Run inference on test datasets using the trained models. Each test_*_predict.py
script loads a model and dataset, applies standardization, and makes predictions.
Evaluate the model's performance on an out-of-distribution (OOD) dataset to test its robustness.
# Predict kcat on OOD dataset
python scripts/test_ood_kcat_predict.py
# Predict km on OOD dataset
python scripts/test_ood_km_predict.py
Use the PafA dataset for detailed testing on a specific enzyme.
# Predict kcat on PafA dataset
python scripts/test_PafA_kcat_predict.py
# Predict km on PafA dataset
python scripts/test_PafA_km_predict.py
Model outputs, trained models, and prediction results are saved as figures in the outputs/
directory.
If you use RealKcat in your work, please cite the following:
🧬 Anna Sajeevan K, Osinuga A, B A, Ferdous S, Shahreen N, Noor MS, Koneru S, Santos-Correa LM, Salehi R, Chowdhury NB, Calderon-Lopez B, Mali A, Saha R, Chowdhury R.

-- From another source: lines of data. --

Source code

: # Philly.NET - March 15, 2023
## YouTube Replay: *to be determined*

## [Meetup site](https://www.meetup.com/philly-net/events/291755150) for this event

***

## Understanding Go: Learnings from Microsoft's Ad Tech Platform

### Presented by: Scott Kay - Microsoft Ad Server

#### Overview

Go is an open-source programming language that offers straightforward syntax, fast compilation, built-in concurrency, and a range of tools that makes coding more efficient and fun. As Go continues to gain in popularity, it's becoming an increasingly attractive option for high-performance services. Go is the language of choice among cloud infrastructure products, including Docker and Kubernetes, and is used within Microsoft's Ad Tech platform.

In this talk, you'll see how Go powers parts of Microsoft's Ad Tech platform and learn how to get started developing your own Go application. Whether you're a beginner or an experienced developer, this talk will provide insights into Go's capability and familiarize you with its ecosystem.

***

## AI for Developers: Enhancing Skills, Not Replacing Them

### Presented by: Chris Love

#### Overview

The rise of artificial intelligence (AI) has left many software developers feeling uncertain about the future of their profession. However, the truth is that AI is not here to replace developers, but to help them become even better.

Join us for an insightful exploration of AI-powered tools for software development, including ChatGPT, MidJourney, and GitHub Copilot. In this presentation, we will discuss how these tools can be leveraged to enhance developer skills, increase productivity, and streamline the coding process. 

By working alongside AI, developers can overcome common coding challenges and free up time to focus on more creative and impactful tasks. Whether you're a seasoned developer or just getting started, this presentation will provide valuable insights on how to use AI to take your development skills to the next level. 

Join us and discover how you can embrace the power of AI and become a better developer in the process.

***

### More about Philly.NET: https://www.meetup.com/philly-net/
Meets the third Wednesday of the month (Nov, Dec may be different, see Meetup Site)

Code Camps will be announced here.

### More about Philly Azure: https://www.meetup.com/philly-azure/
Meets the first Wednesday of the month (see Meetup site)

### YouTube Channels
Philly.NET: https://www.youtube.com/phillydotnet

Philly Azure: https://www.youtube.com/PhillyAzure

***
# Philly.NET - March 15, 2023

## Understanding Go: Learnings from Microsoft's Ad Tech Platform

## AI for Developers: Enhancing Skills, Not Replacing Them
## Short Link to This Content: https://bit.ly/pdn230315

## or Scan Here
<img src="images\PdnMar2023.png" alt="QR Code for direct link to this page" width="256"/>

Robust Prediction of Enzyme Variant Kinetics with RealKcat
bioRxiv [Preprint], 2025 Feb 15. doi: 10.1101/2025.02.10.637555
PMID: 39990461 · PMCID: PMC11844551
📄 BibTeX
@article{sajeevan2025robust,
author = {Sajeevan, Anna K and Osinuga, Abraham and B, A and Ferdous, Sakib and Shahreen, Nabia and Noor, Mohammed Sakib and Koneru, Shashank and Santos-Correa, Laura Mariana and Salehi, Rahil and Chowdhury, Niaz Bahar and Calderon-Lopez, Brisa and Mali, Ankur and Saha, Rajib and Chowdhury, Ranjan},
title = {Robust Prediction of Enzyme Variant Kinetics with RealKcat},
journal = {bioRxiv},
year = {2025},
month = {Feb},
day = {15},
note = {Preprint},
doi = {10.1101/2025.02.10.637555},
pmid = {39990461},
pmcid = {PMC11844551}
}
This project is licensed under the MIT License. See the `LICENSE` file for details.
## Contributing
Contributions are welcome! Please open an issue or submit a pull request for any improvements or bug fixes.